- Task data:
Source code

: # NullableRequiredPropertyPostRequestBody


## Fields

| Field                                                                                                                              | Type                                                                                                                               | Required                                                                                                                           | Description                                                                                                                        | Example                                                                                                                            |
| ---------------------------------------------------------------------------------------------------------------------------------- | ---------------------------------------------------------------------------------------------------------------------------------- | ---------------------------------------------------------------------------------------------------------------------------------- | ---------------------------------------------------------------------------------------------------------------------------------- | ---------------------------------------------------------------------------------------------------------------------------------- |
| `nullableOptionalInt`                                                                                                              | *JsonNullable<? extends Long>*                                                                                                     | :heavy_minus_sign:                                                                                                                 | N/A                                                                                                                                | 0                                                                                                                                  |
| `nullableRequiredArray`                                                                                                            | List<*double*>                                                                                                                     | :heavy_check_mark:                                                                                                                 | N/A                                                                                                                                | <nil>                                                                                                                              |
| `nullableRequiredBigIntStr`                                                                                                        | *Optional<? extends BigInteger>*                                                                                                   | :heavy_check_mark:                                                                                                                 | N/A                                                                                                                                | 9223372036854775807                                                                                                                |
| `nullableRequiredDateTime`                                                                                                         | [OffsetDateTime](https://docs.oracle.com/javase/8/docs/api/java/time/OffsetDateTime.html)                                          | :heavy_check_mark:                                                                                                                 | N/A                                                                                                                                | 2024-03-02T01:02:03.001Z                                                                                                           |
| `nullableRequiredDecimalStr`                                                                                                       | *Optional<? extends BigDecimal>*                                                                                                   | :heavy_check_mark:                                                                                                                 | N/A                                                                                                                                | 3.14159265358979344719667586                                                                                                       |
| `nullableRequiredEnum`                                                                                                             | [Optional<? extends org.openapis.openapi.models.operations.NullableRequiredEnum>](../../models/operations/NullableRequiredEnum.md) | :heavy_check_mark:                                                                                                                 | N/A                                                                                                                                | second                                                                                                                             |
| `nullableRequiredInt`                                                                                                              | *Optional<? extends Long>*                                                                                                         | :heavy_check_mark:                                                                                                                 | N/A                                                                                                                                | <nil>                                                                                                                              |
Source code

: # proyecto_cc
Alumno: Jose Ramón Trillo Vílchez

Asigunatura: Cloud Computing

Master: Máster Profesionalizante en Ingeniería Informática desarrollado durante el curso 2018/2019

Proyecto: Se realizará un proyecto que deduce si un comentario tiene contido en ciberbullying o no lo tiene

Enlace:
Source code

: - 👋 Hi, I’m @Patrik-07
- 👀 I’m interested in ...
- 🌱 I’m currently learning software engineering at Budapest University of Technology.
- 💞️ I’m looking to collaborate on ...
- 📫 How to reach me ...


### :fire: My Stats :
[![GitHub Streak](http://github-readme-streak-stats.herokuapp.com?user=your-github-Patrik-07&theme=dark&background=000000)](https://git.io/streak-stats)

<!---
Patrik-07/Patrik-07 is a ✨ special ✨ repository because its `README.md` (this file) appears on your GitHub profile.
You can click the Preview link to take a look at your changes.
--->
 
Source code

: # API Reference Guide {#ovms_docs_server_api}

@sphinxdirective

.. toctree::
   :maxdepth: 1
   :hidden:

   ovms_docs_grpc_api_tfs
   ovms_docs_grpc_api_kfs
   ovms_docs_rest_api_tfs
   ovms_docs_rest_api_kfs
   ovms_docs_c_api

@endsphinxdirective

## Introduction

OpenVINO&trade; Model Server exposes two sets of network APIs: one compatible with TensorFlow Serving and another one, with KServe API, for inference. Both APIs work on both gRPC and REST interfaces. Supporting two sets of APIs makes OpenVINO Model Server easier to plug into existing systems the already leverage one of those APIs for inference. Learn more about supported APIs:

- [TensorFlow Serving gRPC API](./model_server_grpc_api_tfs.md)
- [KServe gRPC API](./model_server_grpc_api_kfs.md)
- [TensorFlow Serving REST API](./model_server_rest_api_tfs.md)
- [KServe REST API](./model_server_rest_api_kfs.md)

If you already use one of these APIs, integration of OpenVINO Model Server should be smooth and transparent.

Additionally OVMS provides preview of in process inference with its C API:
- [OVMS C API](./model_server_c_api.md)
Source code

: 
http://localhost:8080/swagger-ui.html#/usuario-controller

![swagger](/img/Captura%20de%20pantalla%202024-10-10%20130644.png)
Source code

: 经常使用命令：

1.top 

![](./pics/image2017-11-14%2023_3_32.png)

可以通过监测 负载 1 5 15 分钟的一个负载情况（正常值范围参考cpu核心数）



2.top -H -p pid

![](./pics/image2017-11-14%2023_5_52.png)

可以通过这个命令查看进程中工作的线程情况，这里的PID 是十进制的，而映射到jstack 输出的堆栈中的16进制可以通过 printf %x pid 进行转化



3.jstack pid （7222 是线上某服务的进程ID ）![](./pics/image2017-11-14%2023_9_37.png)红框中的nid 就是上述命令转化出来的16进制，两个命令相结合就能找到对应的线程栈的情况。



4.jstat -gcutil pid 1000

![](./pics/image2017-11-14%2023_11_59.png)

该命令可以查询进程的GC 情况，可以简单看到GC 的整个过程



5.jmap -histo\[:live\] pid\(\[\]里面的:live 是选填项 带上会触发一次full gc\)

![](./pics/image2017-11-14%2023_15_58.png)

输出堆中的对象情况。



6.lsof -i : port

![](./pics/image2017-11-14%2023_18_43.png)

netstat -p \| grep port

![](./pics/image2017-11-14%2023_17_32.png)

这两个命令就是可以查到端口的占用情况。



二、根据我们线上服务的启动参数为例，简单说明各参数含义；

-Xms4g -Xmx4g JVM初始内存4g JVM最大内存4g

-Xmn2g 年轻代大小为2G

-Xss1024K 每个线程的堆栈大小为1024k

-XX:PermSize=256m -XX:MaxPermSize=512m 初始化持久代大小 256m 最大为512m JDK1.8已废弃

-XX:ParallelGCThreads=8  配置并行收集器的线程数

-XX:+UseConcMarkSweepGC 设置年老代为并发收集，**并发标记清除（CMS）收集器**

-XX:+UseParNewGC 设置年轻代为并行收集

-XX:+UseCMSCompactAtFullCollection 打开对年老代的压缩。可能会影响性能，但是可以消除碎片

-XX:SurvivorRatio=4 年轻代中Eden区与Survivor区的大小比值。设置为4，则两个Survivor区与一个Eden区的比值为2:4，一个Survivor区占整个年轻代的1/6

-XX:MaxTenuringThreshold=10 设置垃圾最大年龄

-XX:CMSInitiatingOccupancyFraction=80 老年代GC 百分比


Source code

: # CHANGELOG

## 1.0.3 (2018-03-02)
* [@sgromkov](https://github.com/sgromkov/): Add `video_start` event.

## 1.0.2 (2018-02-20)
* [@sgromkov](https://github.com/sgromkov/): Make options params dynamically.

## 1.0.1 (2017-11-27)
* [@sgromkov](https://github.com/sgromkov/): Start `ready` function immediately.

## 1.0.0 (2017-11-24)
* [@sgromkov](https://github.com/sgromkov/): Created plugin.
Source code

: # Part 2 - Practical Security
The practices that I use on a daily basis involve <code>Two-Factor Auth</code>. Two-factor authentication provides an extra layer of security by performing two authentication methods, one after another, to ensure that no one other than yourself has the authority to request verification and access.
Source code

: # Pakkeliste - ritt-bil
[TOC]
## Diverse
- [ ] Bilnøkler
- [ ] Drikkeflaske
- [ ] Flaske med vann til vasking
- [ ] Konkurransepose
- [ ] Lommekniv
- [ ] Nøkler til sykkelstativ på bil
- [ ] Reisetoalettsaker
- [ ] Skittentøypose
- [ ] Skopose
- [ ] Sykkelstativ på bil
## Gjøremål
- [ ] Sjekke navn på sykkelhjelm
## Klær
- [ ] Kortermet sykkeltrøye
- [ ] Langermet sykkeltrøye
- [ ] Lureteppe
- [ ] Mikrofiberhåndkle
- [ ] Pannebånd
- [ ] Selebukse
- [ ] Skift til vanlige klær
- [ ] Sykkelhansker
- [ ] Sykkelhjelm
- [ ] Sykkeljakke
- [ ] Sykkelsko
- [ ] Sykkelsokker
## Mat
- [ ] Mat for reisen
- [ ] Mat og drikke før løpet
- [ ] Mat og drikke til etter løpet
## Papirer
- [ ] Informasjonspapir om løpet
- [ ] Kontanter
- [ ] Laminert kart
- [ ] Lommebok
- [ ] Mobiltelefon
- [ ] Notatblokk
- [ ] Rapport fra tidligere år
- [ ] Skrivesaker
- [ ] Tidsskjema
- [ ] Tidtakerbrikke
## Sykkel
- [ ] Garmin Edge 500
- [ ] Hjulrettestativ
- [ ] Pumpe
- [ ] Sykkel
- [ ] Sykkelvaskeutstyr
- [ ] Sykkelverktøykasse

- Task brief: Nothing should appear in the answer except the lines above from the line with "- [ ] Flaske med vann til vasking" through the line with "- [ ] Mat for reisen", both included, written out exactly.

- Exercise output:
- [ ] Flaske med vann til vasking
- [ ] Konkurransepose
- [ ] Lommekniv
- [ ] Nøkler til sykkelstativ på bil
- [ ] Reisetoalettsaker
- [ ] Skittentøypose
- [ ] Skopose
- [ ] Sykkelstativ på bil
## Gjøremål
- [ ] Sjekke navn på sykkelhjelm
## Klær
- [ ] Kortermet sykkeltrøye
- [ ] Langermet sykkeltrøye
- [ ] Lureteppe
- [ ] Mikrofiberhåndkle
- [ ] Pannebånd
- [ ] Selebukse
- [ ] Skift til vanlige klær
- [ ] Sykkelhansker
- [ ] Sykkelhjelm
- [ ] Sykkeljakke
- [ ] Sykkelsko
- [ ] Sykkelsokker
## Mat
- [ ] Mat for reisen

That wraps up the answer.